No concibo un Dios que no sonría


sonrisa dios

Me dijeron ayer que un antiguo conocido, sacerdote él, está siendo víctima de una de las peores enfermedades del último siglo: la depresión…  Infierno en la tierra para quien la sufre.

Los psiquiatras suelen diferenciar entre depresiones endógenas (las que nacen de causas internas –en muchos casos físicas- del individuo) y exógenas (las que parten de las circunstancias que te toca vivir).  En este caso concreto, me decían, no ha habido ninguna desgracia ni circunstancia excepcional, por lo que entienden que debe tratarse de una depresión endógena, pero la medicación no está ayudando mucho.

Más allá del diagnóstico, hay un hecho que me preocupa: no es el primer sacerdote –ni persona religiosa- que conozco que ha caído víctima de esta enfermedad…  Y me parece una contradicción en los términos.

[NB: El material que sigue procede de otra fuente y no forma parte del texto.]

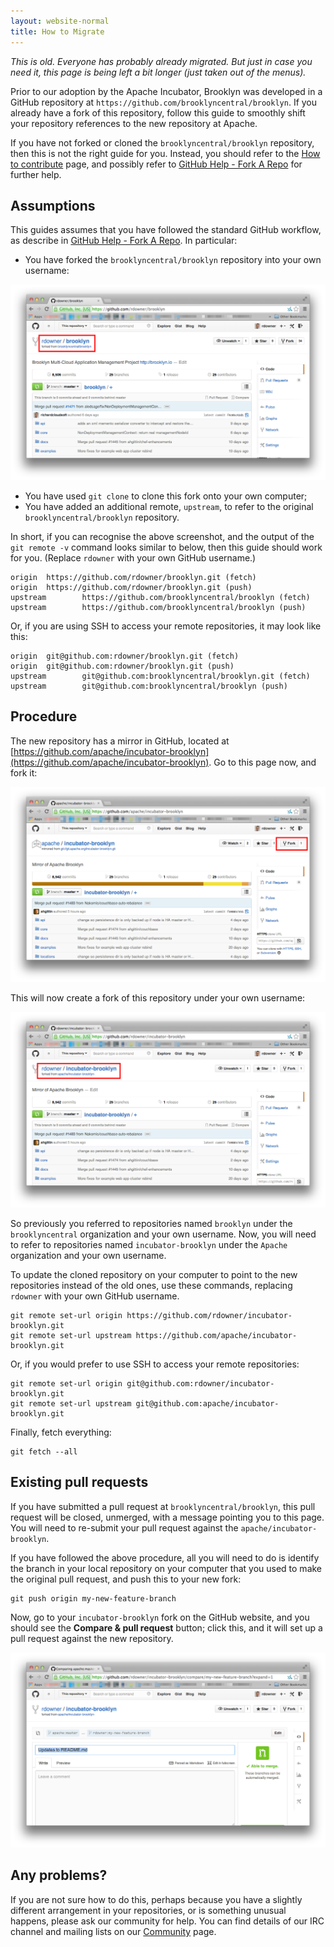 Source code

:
 ```yaml
---
layout: website-normal
title: How to Migrate
---
```


*This is old. Everyone has probably already migrated.
But just in case you need it, this page is being left a bit longer
(just taken out of the menus).*

Prior to our adoption by the Apache Incubator, Brooklyn was developed in a
GitHub repository at `https://github.com/brooklyncentral/brooklyn`. If you
already have a fork of this repository, follow this guide to smoothly shift
your repository references to the new repository at Apache.

If you have not forked or cloned the `brooklyncentral/brooklyn` repository,
then this is not the right guide for you. Instead, you should refer to the
[How to contribute](how-to-contribute.html) page, and possibly refer to
[GitHub Help - Fork A Repo](https://help.github.com/articles/fork-a-repo) for
further help.


Assumptions
-----------

This guides assumes that you have followed the standard GitHub workflow, as
describe in [GitHub Help - Fork A Repo](https://help.github.com/articles/fork-a-repo).
In particular:

- You have forked the `brooklyncentral/brooklyn` repository into your own
  username:

![Screenshot of GitHub showing a typical fork](fork-before.png)

- You have used `git clone` to clone this fork onto your own computer;
- You have added an additional remote, `upstream`, to refer to the original
  `brooklyncentral/brooklyn` repository.

In short, if you can recognise the above screenshot, and the output of the
`git remote -v` command looks similar to below, then this guide should work
for you. (Replace `rdowner` with your own GitHub username.)

    origin  https://github.com/rdowner/brooklyn.git (fetch)
    origin  https://github.com/rdowner/brooklyn.git (push)
    upstream        https://github.com/brooklyncentral/brooklyn (fetch)
    upstream        https://github.com/brooklyncentral/brooklyn (push)

Or, if you are using SSH to access your remote repositories, it may look like
this:

    origin  git@github.com:rdowner/brooklyn.git (fetch)
    origin  git@github.com:rdowner/brooklyn.git (push)
    upstream        git@github.com:brooklyncentral/brooklyn.git (fetch)
    upstream        git@github.com:brooklyncentral/brooklyn (push)



Procedure
---------

The new repository has a mirror in GitHub, located at
[https://github.com/apache/incubator-brooklyn](https://github.com/apache/incubator-brooklyn).
Go to this page now, and fork it:

![Screenshot of the new repository mirror in GitHub, with fork button](fork-new.png)

This will now create a fork of this repository under your own username:

![Screenshot of the new fork in your workspace](fork-after.png)

So previously you referred to repositories named `brooklyn` under the
`brooklyncentral` organization and your own username. Now, you will need to
refer to repositories named `incubator-brooklyn` under the `Apache`
organization and your own username.

To update the cloned repository on your computer to point to the new
repositories instead of the old ones, use these commands, replacing `rdowner`
with your own GitHub username.

    git remote set-url origin https://github.com/rdowner/incubator-brooklyn.git
    git remote set-url upstream https://github.com/apache/incubator-brooklyn.git

Or, if you would prefer to use SSH to access your remote repositories:

    git remote set-url origin git@github.com:rdowner/incubator-brooklyn.git
    git remote set-url upstream git@github.com:apache/incubator-brooklyn.git

Finally, fetch everything:

    git fetch --all


Existing pull requests
----------------------

If you have submitted a pull request at `brooklyncentral/brooklyn`, this pull
request will be closed, unmerged, with a message pointing you to this page. You
will need to re-submit your pull request against the
`apache/incubator-brooklyn`.

If you have followed the above procedure, all you will need to do is identify
the branch in your local repository on your computer that you used to make the
original pull request, and push this to your new fork:

```
git push origin my-new-feature-branch
```

Now, go to your `incubator-brooklyn` fork on the GitHub website, and you should
see the **Compare &amp; pull request** button; click this, and it will set up a
pull request against the new repository.

![Screen shot of a pull request against incubator-brooklyn](pull-request.png)


Any problems?
-------------

If you are not sure how to do this, perhaps because you have a slightly
different arrangement in your repositories, or is something unusual happens,
please ask our community for help. You can find details of our IRC channel
and mailing lists on our [Community](index.html) page.
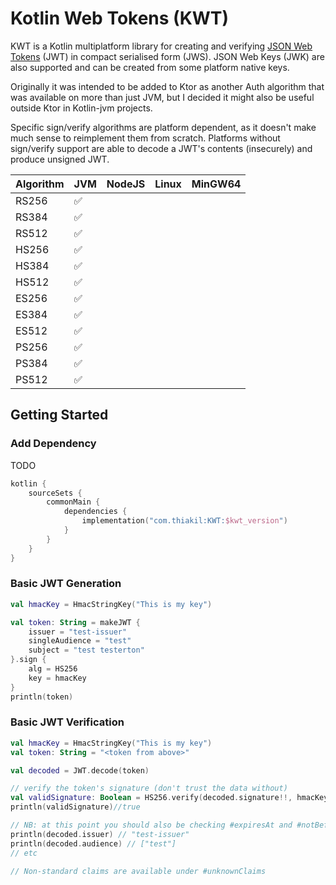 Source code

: Kotlin Web Tokens (KWT)
=======================
KWT is a Kotlin multiplatform library for creating and verifying [JSON Web Tokens](https://jwt.io/introduction) (JWT) in compact serialised form (JWS). JSON Web Keys (JWK) are also supported and can be created from some platform native keys.

Originally it was intended to be added to Ktor as another Auth algorithm that was available on more than just JVM, but I decided it might also be useful outside Ktor in Kotlin-jvm projects.

Specific sign/verify algorithms are platform dependent, as it doesn't make much sense to reimplement them from scratch.
Platforms without sign/verify support are able to decode a JWT's contents (insecurely) and produce unsigned JWT.

| Algorithm | JVM | NodeJS | Linux | MinGW64 |
|-----------|-----|--------|-------|---------|
| RS256     | ✅   |        |       |         |
| RS384     | ✅   |        |       |         |
| RS512     | ✅   |        |       |         |
| HS256     | ✅   |        |       |         |
| HS384     | ✅   |        |       |         |
| HS512     | ✅   |        |       |         |
| ES256     | ✅   |        |       |         |
| ES384     | ✅   |        |       |         |
| ES512     | ✅   |        |       |         |
| PS256     | ✅   |        |       |         |
| PS384     | ✅   |        |       |         |
| PS512     | ✅   |        |       |         |

## Getting Started

### Add Dependency
TODO

```kotlin
kotlin {
    sourceSets {
        commonMain {
            dependencies {
                implementation("com.thiakil:KWT:$kwt_version")
            }
        }
    }
}
```

### Basic JWT Generation

```kotlin
val hmacKey = HmacStringKey("This is my key")

val token: String = makeJWT {
    issuer = "test-issuer"
    singleAudience = "test"
    subject = "test testerton"
}.sign {
    alg = HS256
    key = hmacKey
}
println(token)
```

### Basic JWT Verification

```kotlin
val hmacKey = HmacStringKey("This is my key")
val token: String = "<token from above>"

val decoded = JWT.decode(token)

// verify the token's signature (don't trust the data without)
val validSignature: Boolean = HS256.verify(decoded.signature!!, hmacKey)
println(validSignature)//true

// NB: at this point you should also be checking #expiresAt and #notBefore if they are present in your token
println(decoded.issuer) // "test-issuer"
println(decoded.audience) // ["test"]
// etc

// Non-standard claims are available under #unknownClaims

``` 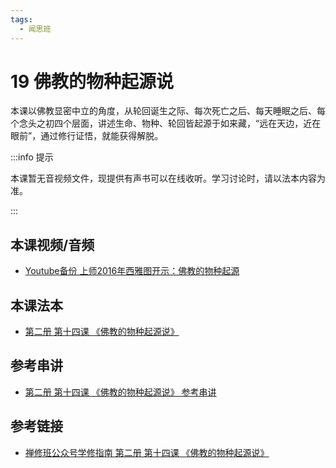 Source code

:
 ```yaml
---
tags:
  - 闻思班
---
```


# 19 佛教的物种起源说

本课以佛教显密中立的角度，从轮回诞生之际、每次死亡之后、每天睡眠之后、每个念头之初四个层面，讲述生命、物种、轮回皆起源于如来藏，“远在天边，近在眼前”，通过修行证悟，就能获得解脱。

:::info 提示

本课暂无音视频文件，现提供有声书可以在线收听。学习讨论时，请以法本内容为准。

:::

## 本课视频/音频

* [Youtube备份 上师2016年西雅图开示：佛教的物种起源](https://www.youtube.com/watch?v=AJC-MhbFr1g)

## 本课法本

* [第二册 第十四课 《佛教的物种起源说》](/books/b2/2-13)

## 参考串讲

* [第二册 第十四课 《佛教的物种起源说》 参考串讲](http://huidengchanxiu.net/hdv/f/up/%E4%BD%9B%E6%95%99%E7%9A%84%E7%89%A9%E7%A7%8D%E8%B5%B7%E6%BA%90%E8%AF%B4.md.pdf)

## 参考链接

* [禅修班公众号学修指南 第二册 第十四课 《佛教的物种起源说》](https://mp.weixin.qq.com/s?__biz=MzI2NTQ1NDcxNg==&mid=2247483817&idx=1&sn=354af0ea0b6d1ead233bfb9732657dc0&scene=19#wechat_redirect)
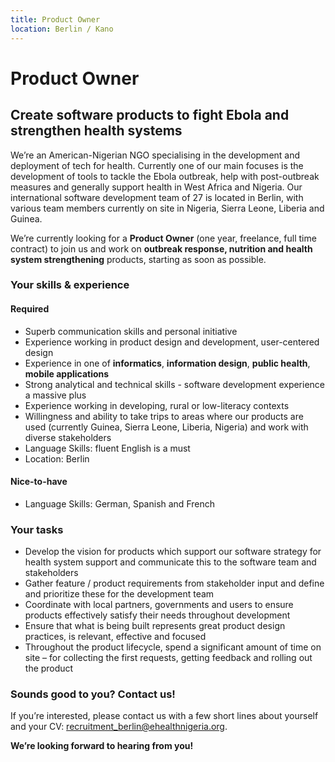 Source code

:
 ```yaml
---
title: Product Owner
location: Berlin / Kano
---
```


# Product Owner

## Create software products to fight Ebola and strengthen health systems

We’re an American-Nigerian NGO specialising in the development and deployment of tech for health. Currently one of our main focuses is the development of tools to tackle the Ebola outbreak, help with post-outbreak measures and generally support health in West Africa and Nigeria. Our international software development team of 27 is located in Berlin, with various team members currently on site in Nigeria, Sierra Leone, Liberia and Guinea.

We’re currently looking for a __Product Owner__ (one year, freelance, full time contract) to join us and work on __outbreak response, nutrition and health system strengthening__ products, starting as soon as possible.

### Your skills & experience

#### Required

- Superb communication skills and personal initiative
- Experience working in product design and development, user-centered design
- Experience in one of __informatics__, __information design__, __public health__, __mobile applications__
- Strong analytical and technical skills - software development experience a massive plus
- Experience working in developing, rural or low-literacy contexts
- Willingness and ability to take trips to areas where our products are used (currently Guinea, Sierra Leone, Liberia, Nigeria) and work with diverse stakeholders
- Language Skills: fluent English is a must
- Location: Berlin

#### Nice-to-have
- Language Skills: German, Spanish and French

### Your tasks

- Develop the vision for products which support our software strategy for health system support and communicate this to the software team and stakeholders
- Gather feature / product requirements from stakeholder input and define and prioritize these for the development team
- Coordinate with local partners, governments and users to ensure products effectively satisfy their needs throughout development
- Ensure that what is being built represents great product design practices, is relevant, effective and focused
- Throughout the product lifecycle, spend a significant amount of time on site – for collecting the first requests, getting feedback and rolling out the product

### Sounds good to you? Contact us!

If you’re interested, please contact us with a few short lines about yourself and your CV: recruitment_berlin@ehealthnigeria.org.

__We’re looking forward to hearing from you!__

He defendido –y defiendo- que la religión es aquella experiencia y práctica que te religa con Dios, contigo mismo y con el mundo que te rodea…  Aquello que te hace releer cuanto existe y sucede de un modo nuevo y más profundo  porque en todo (en lo bueno y en lo malo) ves la mano y el rostro de Dios…  La conexión con el Agua de Vida, con la Fuente de la auténtica felicidad, paz y alegría.  ¿Cómo es posible, entonces, que una persona que ha dedicado su vida a la religión esté depresiva?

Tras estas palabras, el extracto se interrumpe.